Data excerpts

***

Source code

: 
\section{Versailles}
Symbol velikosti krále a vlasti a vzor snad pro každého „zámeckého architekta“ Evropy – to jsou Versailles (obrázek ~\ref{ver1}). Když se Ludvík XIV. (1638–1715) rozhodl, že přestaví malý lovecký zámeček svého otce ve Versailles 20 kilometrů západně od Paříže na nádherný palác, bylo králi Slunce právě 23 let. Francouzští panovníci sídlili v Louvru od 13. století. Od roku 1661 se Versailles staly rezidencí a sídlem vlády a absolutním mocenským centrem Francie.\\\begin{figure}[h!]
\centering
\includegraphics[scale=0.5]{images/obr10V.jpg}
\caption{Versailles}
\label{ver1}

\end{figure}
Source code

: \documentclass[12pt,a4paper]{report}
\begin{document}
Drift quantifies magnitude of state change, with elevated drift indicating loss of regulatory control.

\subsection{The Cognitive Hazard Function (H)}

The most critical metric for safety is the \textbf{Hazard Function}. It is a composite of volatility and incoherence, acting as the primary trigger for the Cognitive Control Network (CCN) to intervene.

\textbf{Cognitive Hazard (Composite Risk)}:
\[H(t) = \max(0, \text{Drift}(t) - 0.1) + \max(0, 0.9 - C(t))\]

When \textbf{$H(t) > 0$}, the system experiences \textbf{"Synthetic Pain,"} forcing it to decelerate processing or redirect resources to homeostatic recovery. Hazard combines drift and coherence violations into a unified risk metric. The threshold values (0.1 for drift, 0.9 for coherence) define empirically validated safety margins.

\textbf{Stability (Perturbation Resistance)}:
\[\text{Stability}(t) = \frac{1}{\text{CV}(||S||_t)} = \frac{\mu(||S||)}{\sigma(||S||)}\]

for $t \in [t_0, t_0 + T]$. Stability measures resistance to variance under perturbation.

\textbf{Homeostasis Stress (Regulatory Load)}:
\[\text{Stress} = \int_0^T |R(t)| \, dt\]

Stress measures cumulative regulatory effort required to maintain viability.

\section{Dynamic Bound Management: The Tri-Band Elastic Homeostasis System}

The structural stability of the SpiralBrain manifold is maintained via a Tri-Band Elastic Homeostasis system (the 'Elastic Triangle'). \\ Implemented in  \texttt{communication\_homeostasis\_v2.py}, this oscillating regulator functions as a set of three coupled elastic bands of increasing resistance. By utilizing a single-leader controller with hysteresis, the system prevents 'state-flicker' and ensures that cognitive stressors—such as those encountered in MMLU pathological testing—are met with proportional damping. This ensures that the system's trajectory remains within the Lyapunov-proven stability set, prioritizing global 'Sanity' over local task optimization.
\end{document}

***

Problem »
Each entry above, in full, should be output exactly as it reads.

Result of the task »
Source code

: 
\section{Versailles}
Symbol velikosti krále a vlasti a vzor snad pro každého „zámeckého architekta“ Evropy – to jsou Versailles (obrázek ~\ref{ver1}). Když se Ludvík XIV. (1638–1715) rozhodl, že přestaví malý lovecký zámeček svého otce ve Versailles 20 kilometrů západně od Paříže na nádherný palác, bylo králi Slunce právě 23 let. Francouzští panovníci sídlili v Louvru od 13. století. Od roku 1661 se Versailles staly rezidencí a sídlem vlády a absolutním mocenským centrem Francie.\\\begin{figure}[h!]
\centering
\includegraphics[scale=0.5]{images/obr10V.jpg}
\caption{Versailles}
\label{ver1}

\end{figure}
Source code

: \documentclass[12pt,a4paper]{report}
\begin{document}
Drift quantifies magnitude of state change, with elevated drift indicating loss of regulatory control.

\subsection{The Cognitive Hazard Function (H)}

The most critical metric for safety is the \textbf{Hazard Function}. It is a composite of volatility and incoherence, acting as the primary trigger for the Cognitive Control Network (CCN) to intervene.

\textbf{Cognitive Hazard (Composite Risk)}:
\[H(t) = \max(0, \text{Drift}(t) - 0.1) + \max(0, 0.9 - C(t))\]

When \textbf{$H(t) > 0$}, the system experiences \textbf{"Synthetic Pain,"} forcing it to decelerate processing or redirect resources to homeostatic recovery. Hazard combines drift and coherence violations into a unified risk metric. The threshold values (0.1 for drift, 0.9 for coherence) define empirically validated safety margins.

\textbf{Stability (Perturbation Resistance)}:
\[\text{Stability}(t) = \frac{1}{\text{CV}(||S||_t)} = \frac{\mu(||S||)}{\sigma(||S||)}\]

for $t \in [t_0, t_0 + T]$. Stability measures resistance to variance under perturbation.

\textbf{Homeostasis Stress (Regulatory Load)}:
\[\text{Stress} = \int_0^T |R(t)| \, dt\]

Stress measures cumulative regulatory effort required to maintain viability.

\section{Dynamic Bound Management: The Tri-Band Elastic Homeostasis System}

The structural stability of the SpiralBrain manifold is maintained via a Tri-Band Elastic Homeostasis system (the 'Elastic Triangle'). \\ Implemented in  \texttt{communication\_homeostasis\_v2.py}, this oscillating regulator functions as a set of three coupled elastic bands of increasing resistance. By utilizing a single-leader controller with hysteresis, the system prevents 'state-flicker' and ensures that cognitive stressors—such as those encountered in MMLU pathological testing—are met with proportional damping. This ensures that the system's trajectory remains within the Lyapunov-proven stability set, prioritizing global 'Sanity' over local task optimization.
\end{document}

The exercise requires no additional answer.